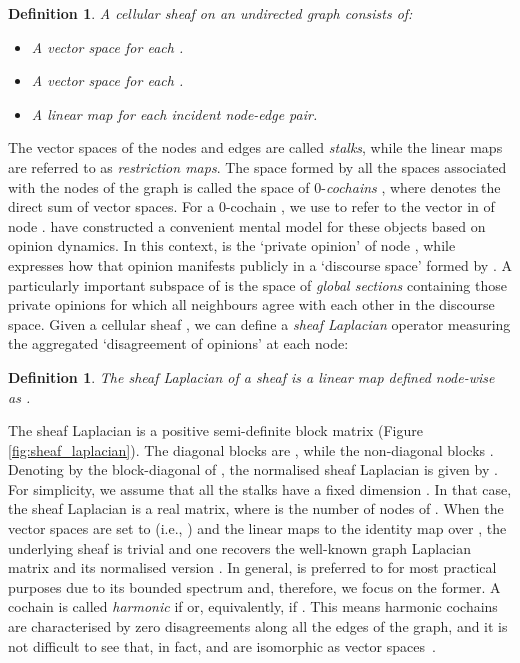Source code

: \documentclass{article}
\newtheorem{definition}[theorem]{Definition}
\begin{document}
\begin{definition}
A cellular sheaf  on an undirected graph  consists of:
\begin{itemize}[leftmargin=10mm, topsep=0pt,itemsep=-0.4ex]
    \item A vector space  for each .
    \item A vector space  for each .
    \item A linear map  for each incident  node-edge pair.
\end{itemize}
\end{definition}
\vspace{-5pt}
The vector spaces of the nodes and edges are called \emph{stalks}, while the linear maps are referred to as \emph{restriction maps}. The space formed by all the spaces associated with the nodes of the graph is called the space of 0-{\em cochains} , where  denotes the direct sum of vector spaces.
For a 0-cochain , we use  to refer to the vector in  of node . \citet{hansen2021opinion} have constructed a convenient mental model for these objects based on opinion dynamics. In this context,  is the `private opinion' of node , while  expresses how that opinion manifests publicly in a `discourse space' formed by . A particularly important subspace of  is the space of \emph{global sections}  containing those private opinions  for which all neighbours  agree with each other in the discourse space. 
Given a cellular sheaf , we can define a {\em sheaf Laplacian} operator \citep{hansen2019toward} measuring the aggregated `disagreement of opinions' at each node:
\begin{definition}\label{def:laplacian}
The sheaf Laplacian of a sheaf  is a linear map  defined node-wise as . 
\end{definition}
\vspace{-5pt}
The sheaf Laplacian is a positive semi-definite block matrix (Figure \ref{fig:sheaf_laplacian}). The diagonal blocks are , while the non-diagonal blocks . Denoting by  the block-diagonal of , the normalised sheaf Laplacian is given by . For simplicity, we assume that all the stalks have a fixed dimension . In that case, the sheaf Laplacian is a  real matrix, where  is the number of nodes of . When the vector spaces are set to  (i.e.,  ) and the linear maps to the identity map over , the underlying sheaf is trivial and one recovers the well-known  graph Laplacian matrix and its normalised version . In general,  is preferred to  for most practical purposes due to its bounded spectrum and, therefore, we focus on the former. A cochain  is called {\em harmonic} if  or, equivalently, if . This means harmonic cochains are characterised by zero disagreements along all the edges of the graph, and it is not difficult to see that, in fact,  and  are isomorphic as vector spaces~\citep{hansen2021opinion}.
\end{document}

...

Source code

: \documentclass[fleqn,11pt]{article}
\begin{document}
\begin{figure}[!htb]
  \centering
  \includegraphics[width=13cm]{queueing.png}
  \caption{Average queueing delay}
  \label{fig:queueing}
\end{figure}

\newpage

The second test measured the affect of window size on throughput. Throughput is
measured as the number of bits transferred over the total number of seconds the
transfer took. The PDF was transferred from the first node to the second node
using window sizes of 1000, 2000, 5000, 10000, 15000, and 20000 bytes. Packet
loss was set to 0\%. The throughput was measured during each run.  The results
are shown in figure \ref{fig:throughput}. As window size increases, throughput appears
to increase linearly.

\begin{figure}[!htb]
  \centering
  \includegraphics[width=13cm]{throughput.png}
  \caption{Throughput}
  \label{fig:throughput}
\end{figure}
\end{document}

# What is needed
Go through the material above and return each line that holds the word "label".

# Result of the task
\begin{definition}\label{def:laplacian}
  \label{fig:queueing}
  \label{fig:throughput}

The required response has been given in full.